(Beginning of DATA FOR THE TASK)

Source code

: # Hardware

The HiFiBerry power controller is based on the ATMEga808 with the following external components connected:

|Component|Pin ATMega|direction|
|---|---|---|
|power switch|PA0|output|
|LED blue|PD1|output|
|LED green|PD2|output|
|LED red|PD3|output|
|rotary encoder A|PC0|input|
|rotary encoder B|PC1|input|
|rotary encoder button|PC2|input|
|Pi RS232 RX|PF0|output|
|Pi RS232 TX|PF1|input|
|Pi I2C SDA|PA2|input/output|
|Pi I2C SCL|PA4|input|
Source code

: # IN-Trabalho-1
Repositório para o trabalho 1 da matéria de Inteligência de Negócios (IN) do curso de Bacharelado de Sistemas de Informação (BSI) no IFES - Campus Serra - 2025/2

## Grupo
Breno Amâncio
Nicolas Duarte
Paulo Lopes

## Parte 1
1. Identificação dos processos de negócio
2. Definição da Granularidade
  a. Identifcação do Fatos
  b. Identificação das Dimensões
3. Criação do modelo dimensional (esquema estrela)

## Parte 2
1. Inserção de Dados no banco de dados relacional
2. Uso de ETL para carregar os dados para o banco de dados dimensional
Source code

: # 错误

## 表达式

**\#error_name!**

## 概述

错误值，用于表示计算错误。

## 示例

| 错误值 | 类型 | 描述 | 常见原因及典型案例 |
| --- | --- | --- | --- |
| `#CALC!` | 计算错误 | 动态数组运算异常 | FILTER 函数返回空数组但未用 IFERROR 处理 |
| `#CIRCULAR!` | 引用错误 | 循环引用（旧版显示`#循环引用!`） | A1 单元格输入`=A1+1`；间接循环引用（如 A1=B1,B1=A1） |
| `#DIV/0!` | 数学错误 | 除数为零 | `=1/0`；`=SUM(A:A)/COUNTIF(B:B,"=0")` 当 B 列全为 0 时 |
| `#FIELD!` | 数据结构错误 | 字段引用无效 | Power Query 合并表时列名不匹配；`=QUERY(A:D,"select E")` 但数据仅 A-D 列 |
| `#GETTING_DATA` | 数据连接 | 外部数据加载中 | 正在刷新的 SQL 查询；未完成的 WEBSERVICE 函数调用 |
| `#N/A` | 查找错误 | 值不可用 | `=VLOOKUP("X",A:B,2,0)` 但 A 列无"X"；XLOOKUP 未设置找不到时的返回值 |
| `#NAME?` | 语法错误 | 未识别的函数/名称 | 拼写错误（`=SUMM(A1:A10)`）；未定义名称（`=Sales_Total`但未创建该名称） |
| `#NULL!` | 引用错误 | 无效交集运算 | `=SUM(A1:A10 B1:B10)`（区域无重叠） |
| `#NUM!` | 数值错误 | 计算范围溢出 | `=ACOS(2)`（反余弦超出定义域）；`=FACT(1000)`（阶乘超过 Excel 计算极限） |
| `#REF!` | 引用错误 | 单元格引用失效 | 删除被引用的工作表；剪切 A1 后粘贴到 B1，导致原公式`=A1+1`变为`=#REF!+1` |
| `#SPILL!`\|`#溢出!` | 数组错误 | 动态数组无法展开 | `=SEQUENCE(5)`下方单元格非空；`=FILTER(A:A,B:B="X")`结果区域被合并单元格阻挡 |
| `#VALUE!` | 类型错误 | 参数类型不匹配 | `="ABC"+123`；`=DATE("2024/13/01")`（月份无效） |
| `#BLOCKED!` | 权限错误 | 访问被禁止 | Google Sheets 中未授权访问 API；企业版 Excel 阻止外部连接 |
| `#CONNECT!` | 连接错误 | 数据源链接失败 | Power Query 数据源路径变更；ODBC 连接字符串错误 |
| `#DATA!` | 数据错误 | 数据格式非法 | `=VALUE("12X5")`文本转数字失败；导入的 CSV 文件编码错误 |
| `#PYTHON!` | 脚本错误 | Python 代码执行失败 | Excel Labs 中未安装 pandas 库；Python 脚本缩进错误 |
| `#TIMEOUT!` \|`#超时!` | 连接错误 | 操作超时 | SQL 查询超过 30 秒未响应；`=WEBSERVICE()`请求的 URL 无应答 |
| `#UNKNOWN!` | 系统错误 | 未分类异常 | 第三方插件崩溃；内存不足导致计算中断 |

(End of DATA FOR THE TASK)

(WHAT YOU WILL DO):
Would you set down every entry again, exactly?

(ANSWER TO THIS PROBLEM):
Source code

: # Hardware

The HiFiBerry power controller is based on the ATMEga808 with the following external components connected:

|Component|Pin ATMega|direction|
|---|---|---|
|power switch|PA0|output|
|LED blue|PD1|output|
|LED green|PD2|output|
|LED red|PD3|output|
|rotary encoder A|PC0|input|
|rotary encoder B|PC1|input|
|rotary encoder button|PC2|input|
|Pi RS232 RX|PF0|output|
|Pi RS232 TX|PF1|input|
|Pi I2C SDA|PA2|input/output|
|Pi I2C SCL|PA4|input|
Source code

: # IN-Trabalho-1
Repositório para o trabalho 1 da matéria de Inteligência de Negócios (IN) do curso de Bacharelado de Sistemas de Informação (BSI) no IFES - Campus Serra - 2025/2

## Grupo
Breno Amâncio
Nicolas Duarte
Paulo Lopes

## Parte 1
1. Identificação dos processos de negócio
2. Definição da Granularidade
  a. Identifcação do Fatos
  b. Identificação das Dimensões
3. Criação do modelo dimensional (esquema estrela)

## Parte 2
1. Inserção de Dados no banco de dados relacional
2. Uso de ETL para carregar os dados para o banco de dados dimensional
Source code

: # 错误

## 表达式

**\#error_name!**

## 概述

错误值，用于表示计算错误。

## 示例

| 错误值 | 类型 | 描述 | 常见原因及典型案例 |
| --- | --- | --- | --- |
| `#CALC!` | 计算错误 | 动态数组运算异常 | FILTER 函数返回空数组但未用 IFERROR 处理 |
| `#CIRCULAR!` | 引用错误 | 循环引用（旧版显示`#循环引用!`） | A1 单元格输入`=A1+1`；间接循环引用（如 A1=B1,B1=A1） |
| `#DIV/0!` | 数学错误 | 除数为零 | `=1/0`；`=SUM(A:A)/COUNTIF(B:B,"=0")` 当 B 列全为 0 时 |
| `#FIELD!` | 数据结构错误 | 字段引用无效 | Power Query 合并表时列名不匹配；`=QUERY(A:D,"select E")` 但数据仅 A-D 列 |
| `#GETTING_DATA` | 数据连接 | 外部数据加载中 | 正在刷新的 SQL 查询；未完成的 WEBSERVICE 函数调用 |
| `#N/A` | 查找错误 | 值不可用 | `=VLOOKUP("X",A:B,2,0)` 但 A 列无"X"；XLOOKUP 未设置找不到时的返回值 |
| `#NAME?` | 语法错误 | 未识别的函数/名称 | 拼写错误（`=SUMM(A1:A10)`）；未定义名称（`=Sales_Total`但未创建该名称） |
| `#NULL!` | 引用错误 | 无效交集运算 | `=SUM(A1:A10 B1:B10)`（区域无重叠） |
| `#NUM!` | 数值错误 | 计算范围溢出 | `=ACOS(2)`（反余弦超出定义域）；`=FACT(1000)`（阶乘超过 Excel 计算极限） |
| `#REF!` | 引用错误 | 单元格引用失效 | 删除被引用的工作表；剪切 A1 后粘贴到 B1，导致原公式`=A1+1`变为`=#REF!+1` |
| `#SPILL!`\|`#溢出!` | 数组错误 | 动态数组无法展开 | `=SEQUENCE(5)`下方单元格非空；`=FILTER(A:A,B:B="X")`结果区域被合并单元格阻挡 |
| `#VALUE!` | 类型错误 | 参数类型不匹配 | `="ABC"+123`；`=DATE("2024/13/01")`（月份无效） |
| `#BLOCKED!` | 权限错误 | 访问被禁止 | Google Sheets 中未授权访问 API；企业版 Excel 阻止外部连接 |
| `#CONNECT!` | 连接错误 | 数据源链接失败 | Power Query 数据源路径变更；ODBC 连接字符串错误 |
| `#DATA!` | 数据错误 | 数据格式非法 | `=VALUE("12X5")`文本转数字失败；导入的 CSV 文件编码错误 |
| `#PYTHON!` | 脚本错误 | Python 代码执行失败 | Excel Labs 中未安装 pandas 库；Python 脚本缩进错误 |
| `#TIMEOUT!` \|`#超时!` | 连接错误 | 操作超时 | SQL 查询超过 30 秒未响应；`=WEBSERVICE()`请求的 URL 无应答 |
| `#UNKNOWN!` | 系统错误 | 未分类异常 | 第三方插件崩溃；内存不足导致计算中断 |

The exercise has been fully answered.